La femme dans son jardin

La fatigue de la journée pesait sur elle, mais elle était satisfaite d’avoir tout mené à bien. Ses enfants étaient lavés, nourris, leurs vêtements étaient propres et la case bien rangée. La nuit tombait tôt aux tropiques et elle n’avait que peu de temps pour soigner son jardin, mais c’était un temps précieux, sa récompense de la journée. A ce moment-là, elle oubliait tous ses soucis, devenait vraiment elle-même.

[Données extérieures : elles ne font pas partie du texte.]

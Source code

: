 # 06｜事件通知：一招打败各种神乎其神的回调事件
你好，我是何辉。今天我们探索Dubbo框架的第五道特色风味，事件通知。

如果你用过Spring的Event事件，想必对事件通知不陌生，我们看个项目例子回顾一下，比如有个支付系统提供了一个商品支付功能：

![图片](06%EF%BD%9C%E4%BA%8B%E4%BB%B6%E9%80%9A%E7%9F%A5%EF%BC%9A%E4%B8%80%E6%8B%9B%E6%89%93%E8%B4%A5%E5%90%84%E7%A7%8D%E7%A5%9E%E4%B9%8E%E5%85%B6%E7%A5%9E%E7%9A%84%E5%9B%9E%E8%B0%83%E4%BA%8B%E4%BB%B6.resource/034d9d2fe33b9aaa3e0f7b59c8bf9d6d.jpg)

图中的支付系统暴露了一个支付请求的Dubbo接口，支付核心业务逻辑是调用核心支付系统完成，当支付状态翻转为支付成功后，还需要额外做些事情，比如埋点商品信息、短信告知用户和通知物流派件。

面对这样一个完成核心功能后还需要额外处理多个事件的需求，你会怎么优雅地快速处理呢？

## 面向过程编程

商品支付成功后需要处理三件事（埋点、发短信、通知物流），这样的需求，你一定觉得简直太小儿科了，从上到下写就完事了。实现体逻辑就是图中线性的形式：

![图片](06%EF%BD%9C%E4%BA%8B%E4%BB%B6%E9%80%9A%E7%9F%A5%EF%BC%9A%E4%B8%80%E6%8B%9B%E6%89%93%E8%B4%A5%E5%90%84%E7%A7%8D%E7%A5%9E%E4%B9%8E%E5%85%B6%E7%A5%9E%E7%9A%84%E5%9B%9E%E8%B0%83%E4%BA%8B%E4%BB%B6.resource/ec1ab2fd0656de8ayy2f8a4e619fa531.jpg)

Le sol était imprégné des pluies chaudes de l’après-midi et elle aimait s’enivrer de l’odeur de la terre humide. Ce soir, elle avait prévu de désherber ses plantes aromatiques. Elle avait apporté un soin particulier à cette parcelle. Elle avait tamisé la terre qui coulait entre ses doigts fine comme de la farine. Elle avait semé en alignement toutes les graines. Elle avait assisté à leur lente germination, les jeunes pousses semblant écarter les minuscules mottes de terre pour poindre à la lumière. Nul besoin d’arroser sous ces latitudes, mais que d’efforts pour se défendre contre l’excès de végétation! Alors, patiemment, avec ténacité, elle arrachait chaque herbe indésirable en veillant à ne pas se tromper. Accroupie, concentrée, le soleil couchant éclairait ses habits lumineux, sa peau ambrée et soyeuse. Elle chantonnait, absorbée par son travail de fourmi. Elle entendait autour d’elle vivre le voisinage. Les bruits de cuisine, les pétarades des cyclomoteurs se mêlaient aux conversations, aux rires, aux disputes. Les plantations de canne à sucre toutes proches, la jungle plus lointaine enserraient le village. Elle percevait les cris et les déplacements feutrés des animaux nocturnes et ne s’en inquiétait pas. Elle continua son désherbage solitaire jusqu’à la nuit tombée.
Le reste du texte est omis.